日差しがだんだんと暖かくなってきました。
まだまだ寒さは感じますが、春はもうすぐそこまで来ているかの様です。
朝から開始する味噌作りにも、水の冷たさのちょっとしたゆるみを感じられるようになりました。
作業が終わり並んだ味噌樽は、澄んだ空気のなかで静かに醗酵を待ち、天井や梁に長年染み込んだ麹菌なども、成熟を促していきます。どこかその姿に神聖さをみてしまうのは、人の力はここまでとして、後は自然の力にお任せしているからかもしれません。

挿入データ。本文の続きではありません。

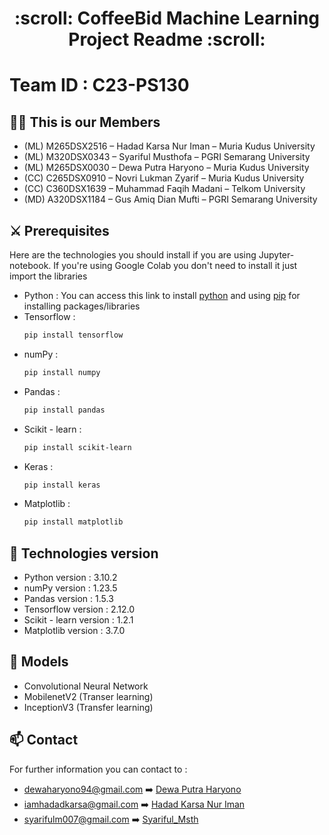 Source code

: <h1 align="center">
  :scroll: CoffeeBid Machine Learning Project Readme :scroll:	
</h1>

# Team ID : C23-PS130

## :man_astronaut:	This is our Members

* (ML) M265DSX2516 – Hadad Karsa Nur Iman – Muria Kudus University
* (ML) M320DSX0343 – Syariful Musthofa – PGRI Semarang University  
* (ML)  M265DSX0030 – Dewa Putra Haryono – Muria Kudus University 
* (CC)  C265DSX0910 – Novri Lukman Zyarif – Muria Kudus University
* (CC) C360DSX1639 – Muhammad Faqih Madani – Telkom University 
* (MD) A320DSX1184 – Gus Amiq Dian Mufti – PGRI Semarang University

## :crossed_swords:	Prerequisites

Here are the technologies you should install if you are using Jupyter-notebook. If you're using Google Colab you don't need to install it just import the libraries

- Python : You can access this link to install [python](https://www.python.org/downloads/) and using [pip](https://pypi.org/project/pip/) for installing packages/libraries
- Tensorflow :
  ```bash
  pip install tensorflow
  ```
- numPy :
  ```bash
  pip install numpy
  ```
- Pandas :
  ```bash
  pip install pandas
  ```
- Scikit - learn :
  ```bash
  pip install scikit-learn
  ```
- Keras :
  ```bash
  pip install keras
  ```
- Matplotlib :
  ```bash
  pip install matplotlib
  ```

## 🔧 Technologies version

- Python version : 3.10.2
- numPy version : 1.23.5
- Pandas version : 1.5.3
- Tensorflow version : 2.12.0
- Scikit - learn version : 1.2.1
- Matplotlib version : 3.7.0

## :dart: Models

- Convolutional Neural Network
- MobilenetV2 (Transer learning) 
- InceptionV3 (Transfer learning)

## 📫 Contact

For further information you can contact to :

- dewaharyono94@gmail.com :arrow_right: [Dewa Putra Haryono](https://github.com/dewaph)
- iamhadadkarsa@gmail.com :arrow_right: [Hadad Karsa Nur Iman](https://github.com/HadadKarsa)
- syarifulm007@gmail.com :arrow_right: [Syariful_Msth](https://github.com/SyarifulMsth/)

この寒さ厳しい時期に作る味噌は「寒仕込み」といい、家庭では昔から一年分を作っていました。1月からの寒い時期に仕込み、時間をかけてゆっくり発酵をうながします。気温が下がる頃には深みがでて、おいしい味噌になります。

凍るような冷たい水を蛇口から出したときに、澄んでいると感じるときはありませんか。
この水が寒仕込みには重要な要素。
二十四節気にある「小寒」と「大寒」の間を「寒」や「寒中」といい、その期間中に汲んだ水を「寒の水」といわれます。一年で最も質が良い水とされ、食材が腐ることなく保存できると昔から伝わっています。
水の冷たさは染色にも関係し、こちらは「寒染め」として無地や黒などの染め上りを美しく仕上げてきたようで、寒中に染められた鯉のぼりなどは、色あせがしにくいといわれています。

味噌も成熟が進むと濃い色に変化していきます。自然の力に昔からの知恵と時間をかけて、作り出された味噌の美味しさ。
この絶妙なバランスをかけあわせた味噌を『紅白合わせ味噌』として年末より発売しています。昨年に仕込んでじっくり熟成し旨味を引き出した赤味噌と、そこに糀の香りと上品な甘味の白味噌を調合させました。

味噌樽を確認するたびに小さな変化をみせる色は、ぬるむ水のように仕上がりを待つ心に密やかに送ってくれる、味噌からの美味しさの合図です。